Post by Rex Allers » Tue Apr 18, 2017 2:40 am

Ryan, I don't think you are completely off base with the idea of upping the output voltage from a supply. I also think your observation of 600W or more of output is a reasonable size for a fusor supply.

Most of the modern HV supplies I am aware of are switchers running at 10s of kHz (maybe 30 - 40 kHz). The heart of the supply drives a transformer (or two) that produces two opposite phases of low KV (maybe 5 kV) relative to a center ground. These two phases feed a full-wave multiplier that ups the voltage to the input kV times n, where n is the number of stages in the multiplier. Of course as the output voltage goes up, the available output current goes down proportionally. But you seem to understand this, the output power should only go down a little if the multiplier is designed well.

The two main vendors of these types of supplies, I would say, are Spellman and Glassman. All the Spellman supplies that I am aware of have their multiplier sections potted in some kind of "rubber" so they aren't very hackable. The glassman supplies that I am aware of have their multipliers air insulated so they can be worked on. There's a detailed post somewhere on these forums where one member changed the output of one type of Glassman supply from positive to negative by reversing all the diodes in the multiplier section. A bit of jumper changing in the monitor portion was also required.

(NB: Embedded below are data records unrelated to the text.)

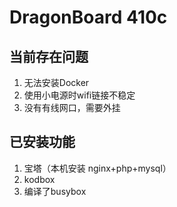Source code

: # DragonBoard 410c

## 当前存在问题
1. 无法安装Docker
2. 使用小电源时wifi链接不稳定
3. 没有有线网口，需要外挂



## 已安装功能
1. 宝塔（本机安装 nginx+php+mysql）
2. kodbox
3. 编译了busybox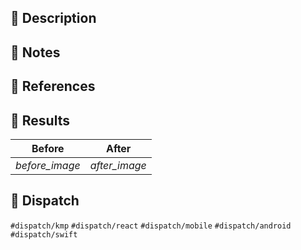 ## 📖 Description

<!-- What does this pull request bring to this project? Why do we need it? -->

## 📝 Notes

<!-- Any additional notes that might be helpful for reviewers? -->

## 📓 References

<!-- Does this pull request fix any reported issue (eg. `Fixes #34`) in this repository? -->

## 🎉 Results

| Before         | After         |
| -------------- | ------------- |
| _before_image_ | _after_image_ |

## 🦀 Dispatch

`#dispatch/kmp`
`#dispatch/react`
`#dispatch/mobile`
`#dispatch/android`
`#dispatch/swift`
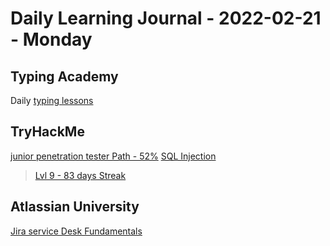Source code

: # Daily Learning Journal - 2022-02-21 - Monday

## Typing Academy

Daily [typing lessons](https://www.typing.academy/typing-tutor/lessons)

## TryHackMe

[junior penetration tester Path - 52%](https://tryhackme.com/path/outline/jrpenetrationtester)
[SQL Injection](https://tryhackme.com/room/sqlinjectionlm)

> [Lvl 9 - 83 days Streak](https://tryhackme.com/p/Universalamateur)

## Atlassian University

[Jira service Desk Fundamentals](https://university.atlassian.com/student/collection/850385/path/1277309)
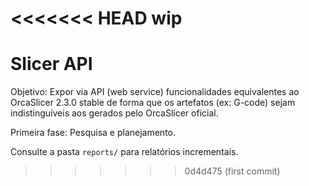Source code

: <<<<<<< HEAD
wip
=======
# Slicer API

Objetivo: Expor via API (web service) funcionalidades equivalentes ao OrcaSlicer 2.3.0 stable de forma que os artefatos (ex: G-code) sejam indistinguíveis aos gerados pelo OrcaSlicer oficial.

Primeira fase: Pesquisa e planejamento.

Consulte a pasta `reports/` para relatórios incrementais.
>>>>>>> 0d4d475 (first commit)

I have looked at a couple other Glassman supplies and found a couple where the multiplier circuit board had one or a few sections that were not populated so the output could theoretically be increased by adding diodes and capacitors to populate more stages. There would also need to be additions to the sensing HV divider circuit, current monitor and metering circuits.

For some arbitrary switcher supply with a too-low output voltage, it might be possible to remove the multiplier section, bring out the two phases of lower drive kV and build an external multiplier box to suit. Some of the higher power supplies are designed this way (2 separate boxes) from the factory.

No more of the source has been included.